Daily Musings and Music of a Euromarket Professional

Uncomfortable as it may be, being aware of sitting on a time bomb shouldn't keep us from being able to laugh about it - and to listen to some music!

Daily musings of a euromarket professional


Saturday, 25 February 2012

25 January 2012 – “You Keep Me Hangin' On” (The Supremes , 1966)


25 January 2012 – “You Keep Me Hangin' On” (The Supremes , 1966)

Markets still in kind of “wait-and-see” mode. Risk appetite biased to the downside, given unresolved Greek PSI discussions and lofty levels attained lately. Apple figures were good for a positive Nasdaq close and upbeat Asian session, but eventually you can’t eat iPads and can’t pledge them into the LTRO either, so European gloominess took rapidly hold. German IFO better then expected, but they were already second-guessed as being so, hence the impact was not even positive for a minute. EUR short squeeze running out of steam and correcting to mid 1.29s. Then again, as already yesterday, there’s some resilience in the correction. So nothing very rabid for the moment. Credit drifting. Slow-mow correction. Last set of figures for the day were soft US housing figures, but that’s nothing new. Waiting for FOMC interest rate outlook.

WEF comments start to abound. But as most speeches were probably all already written, it seems doubtful anything fresh and crispy will come from there. New insights maybe…
Baltic Dry now at 784 (-3%). Overcapacity and Chinese New Year or not, both were already foreseeable mid December at 1930 (-59%). Very odd… ECB deposits again a couple of billions lower at EUR 486bn.

The German 30 YRS auction went extremely well, helped by a little risk aversion, a little bottom-fishing in price (113.20 from a 120 high 2 weeks ago) and in a touch of steeper curve. B/C of 2 with EUR 2.5bn added (no tail). Comes on back of last week’s 50 YRS Austria, yesterday’s (slightly disappointing) Dutch auction and today’s nice and chunky EUR 4bn CADES 2025 issue. Good run for the long end, as 10 YRS Bunds widened to 176 from 161 against 2 YRS since 13 Jan and 10-30 to 64 from 58.
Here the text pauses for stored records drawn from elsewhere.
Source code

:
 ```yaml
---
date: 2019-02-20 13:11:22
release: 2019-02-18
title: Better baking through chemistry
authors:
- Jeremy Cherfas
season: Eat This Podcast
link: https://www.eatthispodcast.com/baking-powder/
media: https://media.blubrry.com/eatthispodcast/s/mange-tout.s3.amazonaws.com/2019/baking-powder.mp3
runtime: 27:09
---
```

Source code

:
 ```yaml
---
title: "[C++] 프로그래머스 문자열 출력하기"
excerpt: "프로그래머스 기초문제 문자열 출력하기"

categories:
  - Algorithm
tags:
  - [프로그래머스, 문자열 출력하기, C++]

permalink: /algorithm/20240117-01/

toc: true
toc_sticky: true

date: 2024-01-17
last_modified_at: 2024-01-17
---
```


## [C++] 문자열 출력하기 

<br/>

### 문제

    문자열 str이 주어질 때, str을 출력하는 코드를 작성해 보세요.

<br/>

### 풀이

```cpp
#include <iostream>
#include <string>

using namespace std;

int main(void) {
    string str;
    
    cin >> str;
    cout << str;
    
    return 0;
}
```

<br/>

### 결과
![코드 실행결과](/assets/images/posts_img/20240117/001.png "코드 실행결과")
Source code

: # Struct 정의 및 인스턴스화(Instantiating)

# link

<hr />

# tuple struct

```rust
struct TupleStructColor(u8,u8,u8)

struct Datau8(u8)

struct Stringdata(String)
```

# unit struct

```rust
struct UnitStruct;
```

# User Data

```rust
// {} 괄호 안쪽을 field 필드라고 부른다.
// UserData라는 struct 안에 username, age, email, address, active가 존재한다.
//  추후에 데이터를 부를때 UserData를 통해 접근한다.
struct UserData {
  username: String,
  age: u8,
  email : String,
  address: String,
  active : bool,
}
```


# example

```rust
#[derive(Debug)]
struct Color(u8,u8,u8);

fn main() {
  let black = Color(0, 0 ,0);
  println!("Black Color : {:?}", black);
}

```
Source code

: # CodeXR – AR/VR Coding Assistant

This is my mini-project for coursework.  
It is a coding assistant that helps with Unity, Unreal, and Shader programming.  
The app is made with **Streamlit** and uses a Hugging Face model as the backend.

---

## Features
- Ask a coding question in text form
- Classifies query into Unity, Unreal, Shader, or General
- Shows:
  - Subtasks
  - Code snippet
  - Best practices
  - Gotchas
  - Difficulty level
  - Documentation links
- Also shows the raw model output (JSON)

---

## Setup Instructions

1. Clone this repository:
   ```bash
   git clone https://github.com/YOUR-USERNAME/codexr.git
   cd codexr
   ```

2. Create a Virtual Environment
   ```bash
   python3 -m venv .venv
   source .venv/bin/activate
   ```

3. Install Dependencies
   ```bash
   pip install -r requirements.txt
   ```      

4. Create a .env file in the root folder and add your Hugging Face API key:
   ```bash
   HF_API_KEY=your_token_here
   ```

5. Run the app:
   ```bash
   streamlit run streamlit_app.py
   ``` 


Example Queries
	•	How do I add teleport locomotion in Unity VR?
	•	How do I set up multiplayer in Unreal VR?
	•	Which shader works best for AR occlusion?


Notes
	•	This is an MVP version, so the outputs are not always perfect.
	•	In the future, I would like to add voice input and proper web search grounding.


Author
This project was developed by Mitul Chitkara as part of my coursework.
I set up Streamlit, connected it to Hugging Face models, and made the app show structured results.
New issue or curve management? Kicking the Guiness can down the road? Ireland managed to switch EUR 3.5bn of Jan 2014 at 98.35/ 4.902% bonds into NEW 5.125% Feb 2015s at 98.20 / 5.15%. Matched prices and amounts.
It ought to ease 2014 redemptions with EUR 11.9bn outstanding on the switch bond (until today’s exchange). While seen as “re-entry” of Ireland into the ring, question is whether this a real investor support or a domestic exercise, given the tight premium paid. The basic EUR swap curve between 2 and 3 YRS already pays 9bp and the 2-4 YRS IRISH spread is about 50 bp, so 25 bp pick-up doesn’t represent a huge premium. Need to know more about participating accounts. Then again, first levels were wider, so someone picked up the offer.

Primary market still on half speed. CADES highlight of the day. Some more EIB supply. ICO, maybe profiting from FADE’s deal being pulled, printing EUR 1.5bn 6 YRS, solely with domestic banks (domestic LTRO consumption?).

Spreads to Germany drifting sideways, periphery a tick softer for choice: Netherlands +28, Finland +39, 10 YRS swaps +48 (+3), France +119 (+3), Austria +142 (+3), Belgium +200 , Spain+342 and Italy +425 (+11).
Portugal in the doldrums again with the whole yield curve about 50 bp wider. While the Greece PSI haggling continues with the ECB trying to avoid being seen as “private” and dragged into cuts, Portugal haircut questions keep popping up.